Of all these, what I remember most is how the man in a blue kaftan grabbed my hard new growth… and Lord…. Lord, I remember how it hurt. It hurt so bad my eyes watered and when I looked up, I remember the poker face he gave me but I still managed to see a mysterious grin concealed in between his mustache and bushy beards. I remember stopping and mama wondering why. I remember trying to yell at him I remember him complaining that I was blocking the tiny pathway. I remember looking around for assistance but it seemed no one had noticed what this man had just done to me or had they noticed and just couldn’t believe their eyes so assumed they had seen wrong because I had a hard time believing the event too. How could a man dressed so pious with a neat turban around his head have touched me in such an immoral and ungodly way then turn around and blame me for blocking the pathway?

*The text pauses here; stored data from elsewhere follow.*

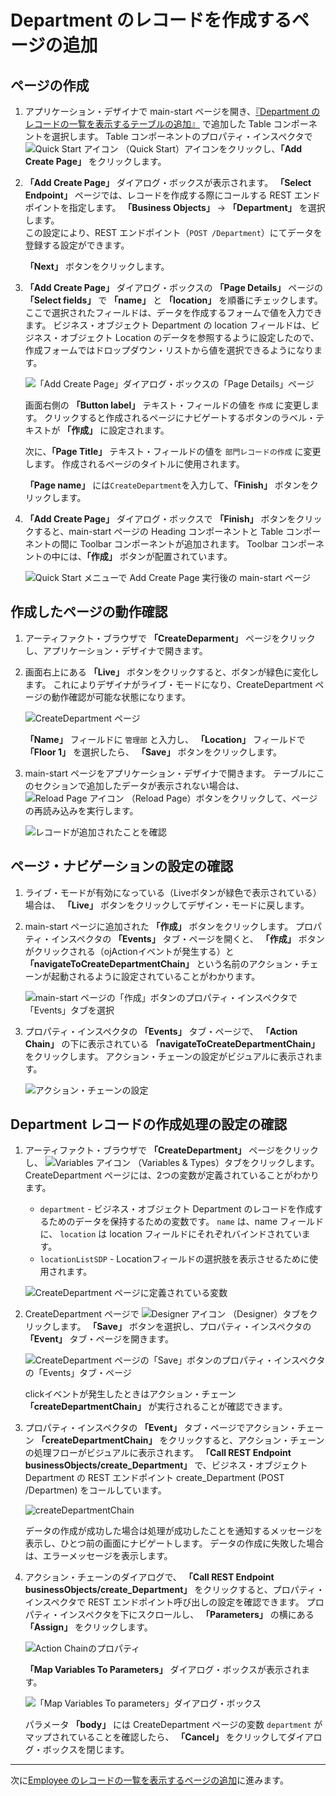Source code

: # Department のレコードを作成するページの追加

## ページの作成

1.  アプリケーション・デザイナで main-start ページを開き、[『Department のレコードの一覧を表示するテーブルの追加』](add_departments_table.md) で追加した Table コンポーネントを選択します。
    Table コンポーネントのプロパティ・インスペクタで
    ![Quick Start アイコン](../icons/vbcscp_qs_icon.png)
    （Quick Start）アイコンをクリックし、**「Add Create Page」** をクリックします。

1.  **「Add Create Page」** ダイアログ・ボックスが表示されます。
    **「Select Endpoint」** ページでは、レコードを作成する際にコールする REST エンドポイントを指定します。
    **「Business Objects」** → **「Department」** を選択します。  
    この設定により、REST エンドポイント（`POST /Department`）にてデータを登録する設定ができます。  

    **「Next」** ボタンをクリックします。

1.  **「Add Create Page」** ダイアログ・ボックスの **「Page Details」** ページの **「Select fields」** で **「name」** と **「location」** を順番にチェックします。
    ここで選択されたフィールドは、データを作成するフォームで値を入力できます。
    ビジネス・オブジェクト Department の location フィールドは、ビジネス・オブジェクト Location のデータを参照するように設定したので、作成フォームではドロップダウン・リストから値を選択できるようになります。

    ![「Add Create Page」ダイアログ・ボックスの「Page Details」ページ](images/department_page_details.png)

    画面右側の **「Button label」** テキスト・フィールドの値を `作成` に変更します。
    クリックすると作成されるページにナビゲートするボタンのラベル・テキストが **「作成」** に設定されます。

    次に、**「Page Title」** テキスト・フィールドの値を `部門レコードの作成` に変更します。
    作成されるページのタイトルに使用されます。

    **「Page name」** には`CreateDepartment`を入力して、**「Finish」** ボタンをクリックします。

1.  **「Add Create Page」** ダイアログ・ボックスで **「Finish」** ボタンをクリックすると、main-start ページの Heading コンポーネントと Table コンポーネントの間に Toolbar コンポーネントが追加されます。
    Toolbar コンポーネントの中には、**「作成」** ボタンが配置されています。

    ![Quick Start メニューで Add Create Page 実行後の main-start ページ](images/main-start-add_create_page.png)

## 作成したページの動作確認

1.  アーティファクト・ブラウザで **「CreateDeparment」** ページをクリックし、アプリケーション・デザイナで開きます。

1.  画面右上にある **「Live」** ボタンをクリックすると、ボタンが緑色に変化します。
    これによりデザイナがライブ・モードになり、CreateDepartment ページの動作確認が可能な状態になります。

    ![CreateDepartment ページ](images/create_department_live_set.png)

    **「Name」** フィールドに `管理部` と入力し、 **「Location」** フィールドで **「Floor 1」** を選択したら、 **「Save」** ボタンをクリックします。

1.  main-start ページをアプリケーション・デザイナで開きます。
    テーブルにこのセクションで追加したデータが表示されない場合は、
    ![Reload Page アイコン](../icons/vbcscp_reload_icon.png)
    （Reload Page）ボタンをクリックして、ページの再読み込みを実行します。

    ![レコードが追加されたことを確認](images/department_table_live.png)

## ページ・ナビゲーションの設定の確認

1.  ライブ・モードが有効になっている（Liveボタンが緑色で表示されている）場合は、 **「Live」** ボタンをクリックしてデザイン・モードに戻します。

1.  main-start ページに追加された **「作成」** ボタンをクリックします。
    プロパティ・インスペクタの **「Events」** タブ・ページを開くと、 **「作成」** ボタンがクリックされる（ojActionイベントが発生する）と **「navigateToCreateDepartmentChain」** という名前のアクション・チェーンが起動されるように設定されていることがわかります。

    ![main-start ページの「作成」ボタンのプロパティ・インスペクタで「Events」タブを選択](images/create_department_chains.png)

1.  プロパティ・インスペクタの **「Events」** タブ・ページで、 **「Action Chain」** の下に表示されている **「navigateToCreateDepartmentChain」** をクリックします。
    アクション・チェーンの設定がビジュアルに表示されます。

    ![アクション・チェーンの設定](images/create_department_chains2.png)

## Department レコードの作成処理の設定の確認

1.  アーティファクト・ブラウザで **「CreateDepartment」** ページをクリックし、
    ![Variables アイコン](../icons/vbcscp_variables_icon.png)
    （Variables & Types）タブをクリックします。
    CreateDepartment ページには、2つの変数が定義されていることがわかります。

    - `department` - ビジネス・オブジェクト Department のレコードを作成するためのデータを保持するための変数です。
    `name` は、name フィールドに、 `location` は location フィールドにそれぞれバインドされています。
    - `locationListSDP` - Locationフィールドの選択肢を表示させるために使用されます。

    ![CreateDepartment ページに定義されている変数](images/create_department_variable.png)

1.  CreateDepartment ページで
    ![Designer アイコン](../icons/vbcscp_designer_icon.png)
    （Designer）タブをクリックします。
    **「Save」** ボタンを選択し、プロパティ・インスペクタの **「Event」** タブ・ページを開きます。

    ![CreateDepartment ページの「Save」ボタンのプロパティ・インスペクタの「Events」タブ・ページ](images/create_department_events.png)

    clickイベントが発生したときはアクション・チェーン **「createDepartmentChain」** が実行されることが確認できます。

1.  プロパティ・インスペクタの **「Event」** タブ・ページでアクション・チェーン **「createDepartmentChain」** をクリックすると、アクション・チェーンの処理フローがビジュアルに表示されます。
    **「Call REST Endpoint businessObjects/create_Department」** で、ビジネス・オブジェクト Department の REST エンドポイント create_Department (POST /Departmen) をコールしています。

    ![createDepartmentChain](images/create_department_events_chain.png)

    データの作成が成功した場合は処理が成功したことを通知するメッセージを表示し、ひとつ前の画面にナビゲートします。
    データの作成に失敗した場合は、エラーメッセージを表示します。

1.  アクション・チェーンのダイアログで、 **「Call REST Endpoint businessObjects/create_Department」** をクリックすると、プロパティ・インスペクタで REST エンドポイント呼び出しの設定を確認できます。
    プロパティ・インスペクタを下にスクロールし、 **「Parameters」** の横にある **「Assign」** をクリックします。

    ![Action Chainのプロパティ](images/create_department_chain_mapping.png)

    **「Map Variables To Parameters」** ダイアログ・ボックスが表示されます。

    ![「Map Variables To parameters」ダイアログ・ボックス](images/create_department_events_chain2.png)

    パラメータ **「body」** には CreateDepartment ページの変数 `department` がマップされていることを確認したら、 **「Cancel」** をクリックしてダイアログ・ボックスを閉じます。  

----

次に[Employee のレコードの一覧を表示するページの追加](add_employees_table.md)に進みます。

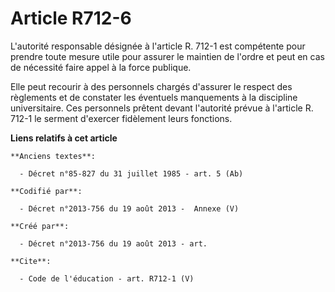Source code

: # Article R712-6

L'autorité responsable désignée à l'article R. 712-1 est compétente pour prendre toute mesure utile pour assurer le maintien
de l'ordre et peut en cas de nécessité faire appel à la force publique. 

Elle peut recourir à des personnels chargés d'assurer le respect des règlements et de constater les éventuels manquements à
la discipline universitaire. Ces personnels prêtent devant l'autorité prévue à l'article R. 712-1 le serment d'exercer
fidèlement leurs fonctions.

**Liens relatifs à cet article**

	**Anciens textes**:

	  - Décret n°85-827 du 31 juillet 1985 - art. 5 (Ab)

	**Codifié par**:

	  - Décret n°2013-756 du 19 août 2013 -  Annexe (V)

	**Créé par**:

	  - Décret n°2013-756 du 19 août 2013 - art.

	**Cite**:

	  - Code de l'éducation - art. R712-1 (V)
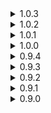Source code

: <details>
<summary>1.0.3 </summary>

* SoTS update.
* Removed StageAPI dependency.
* Music might be a bit quiet compared to vanilla stages due to Wwise update. Let me know how it feels.
</details>
<details>
<summary>1.0.2 </summary>

* Water now has sounds and effects, like you would expect water, similar to vanilla stages.
* Torches' sound is now in Wwise, now follows in-game sound volume setting.
	* _Don't use premade solutions and then forget to fix them, kids._
</details>
<details>
<summary>1.0.1 </summary>

* Lowered volume of all sounds. Music is untouched.
</details>
<details>
<summary>1.0.0 </summary>

* _**I consider 1.0.0 to be final version, I've done everything I wanted with this stage. Everything after will be either bug fixes or support for new CUMs**_.
* Added an easter egg.
	* _You'll have to mine for it._
* Added Direseeker to Champion post loop spawn pool.
</details>
<details>
<summary>0.9.4 </summary>

* Fixed music conflict with Bobomb Battlefield.
* Removed SoundAPI dependency, as it is no longer needed.
* Small optimizations to some assets that should result in slightly better performance.
* Made some tombs optional, as in they will sometimes be closed.
	* _You might say that this makes already small stage even smaller and you will be right. Fixing music issue was top priority and it came in the middle of adding another feature. So this is somewhat of a half measure that is currently left in as is._
</details>
<details>
<summary>0.9.3 </summary>

* Added github link (forgot about it in 0.9.2).
* Made all entrances larger to support bigger enemies\survivors.
	* _This was specifically made to support Regigigas. You still can't fall through small holes in one of the tombs, but you can now actually get in and out of tombs. This makes some of the textures look warped but ehhh..._
</details>
<details>
<summary>0.9.2 </summary>

* Optimization pass. Added proper occlusion and setup'd LODs for majority of objects.
* Added music.
* Fixed geometry holes in the room with coffins and lemurian statues.
* Added additional box colliders to coffins, so you no longer get behind them and hide from enemies.
</details>
<details>
<summary>0.9.1 </summary>

* Fixed family events and normal spawns having flipped chances to occur (meaning you almost always had family events).
* Fixed enemy credits not refilling after initial spawn. This also fixes Artifact of Dissonance.
</details>
<details>
<summary>0.9.0 </summary>

* Initial release
</details>

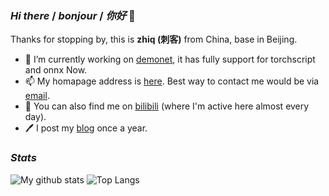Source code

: ### *Hi there* / *bonjour* / *你好* 👋

Thanks for stopping by, this is **zhiq (刺客)** from China, base in Beijing.

- 🤗 I’m currently working on [demonet](https://github.com/zhiqwang/demonet), it has fully support for torchscript and onnx Now.
- 📫 My homapage address is [here](https://zhiqwang.com). Best way to contact me would be via [email](mailto:me@zhiqwang.com).
- 🥳 You can also find me on [bilibili](https://space.bilibili.com/168869832) (where I'm active here almost every day).
- 🖊️ I post my [blog](https://zhiqwang.com/post) once a year.

### *Stats*

![My github stats](https://github-readme-stats.vercel.app/api?username=zhiqwang&count_private=true&show_icons=true&hide=contribs,issues) ![Top Langs](https://github-readme-stats.anuraghazra1.vercel.app/api/top-langs/?username=zhiqwang&layout=compact&hide=html,jupyter%20notebook)

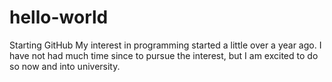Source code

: # hello-world
Starting GitHub
My interest in programming started a little over a year ago. I have not had much time since to pursue the interest, but I am excited to do so now and into university. 
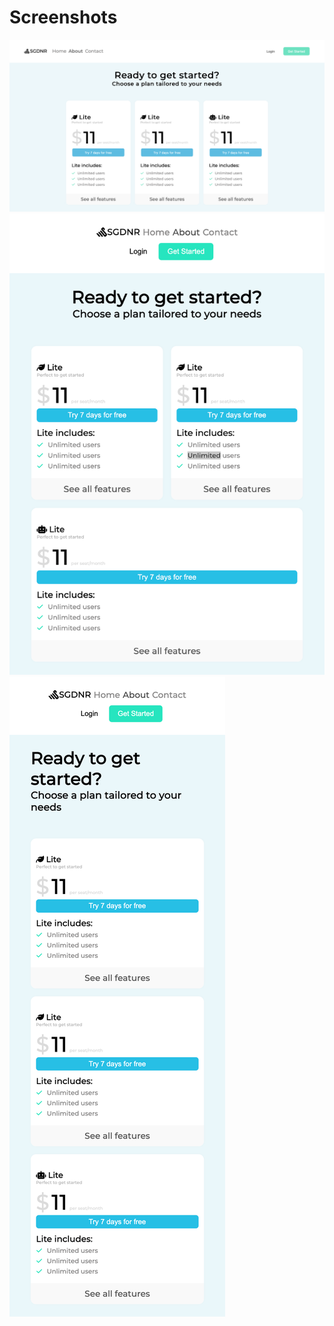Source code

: # **Screenshots**
![web screenshot](/screenshots/web.png)
![web screenshot](/screenshots/tablet.png)
![web screenshot](/screenshots/mobile.png)

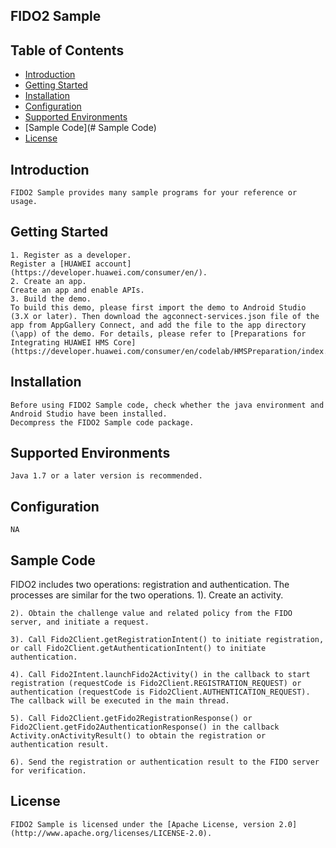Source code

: ## FIDO2 Sample


## Table of Contents

 * [Introduction](#introduction)
 * [Getting Started](#Getting-Started)
 * [Installation](#installation)
 * [Configuration ](#configuration )
 * [Supported Environments](#supported-environments)
 * [Sample Code](# Sample Code)
 * [License](#license)
 
 
## Introduction
    FIDO2 Sample provides many sample programs for your reference or usage.

## Getting Started

    1. Register as a developer.
    Register a [HUAWEI account](https://developer.huawei.com/consumer/en/).
    2. Create an app.
    Create an app and enable APIs.
    3. Build the demo.
    To build this demo, please first import the demo to Android Studio (3.X or later). Then download the agconnect-services.json file of the app from AppGallery Connect, and add the file to the app directory (\app) of the demo. For details, please refer to [Preparations for Integrating HUAWEI HMS Core](https://developer.huawei.com/consumer/en/codelab/HMSPreparation/index.html)

## Installation
    Before using FIDO2 Sample code, check whether the java environment and Android Studio have been installed. 
    Decompress the FIDO2 Sample code package.
        
## Supported Environments
	Java 1.7 or a later version is recommended.
	
## Configuration 
    NA
    
	
## Sample Code

FIDO2 includes two operations: registration and authentication. The processes are similar for the two operations.
    1). Create an activity.

    2). Obtain the challenge value and related policy from the FIDO server, and initiate a request.

    3). Call Fido2Client.getRegistrationIntent() to initiate registration, or call Fido2Client.getAuthenticationIntent() to initiate authentication.

    4). Call Fido2Intent.launchFido2Activity() in the callback to start registration (requestCode is Fido2Client.REGISTRATION_REQUEST) or authentication (requestCode is Fido2Client.AUTHENTICATION_REQUEST). The callback will be executed in the main thread.

    5). Call Fido2Client.getFido2RegistrationResponse() or Fido2Client.getFido2AuthenticationResponse() in the callback Activity.onActivityResult() to obtain the registration or authentication result.

    6). Send the registration or authentication result to the FIDO server for verification. 



##  License
    FIDO2 Sample is licensed under the [Apache License, version 2.0](http://www.apache.org/licenses/LICENSE-2.0).

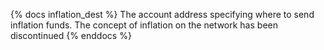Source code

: {% docs inflation_dest %}
The account address specifying where to send inflation funds. The concept of inflation on the network has been discontinued
{% enddocs %}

I remember mama calling out to me and telling me to move along, I remember the side traders telling him to stay calm and let the little girl pass. I remember it all but I’m still confused. If these women recognized me as a child, why did they turn a blind eye to his evil act? I find it easier to forgive them when I assume they hadn’t noticed… after all, it had happened so fast.
So every time I read the paper and another athlete, musician, actor, comedian or whatever superstar they may be, is accused of sexual assault, I do not want to believe such a loving person is capable of hurting another but a voice in my head whispers…
“Remember the Alley…”
…And I am reminded this world is still Mad.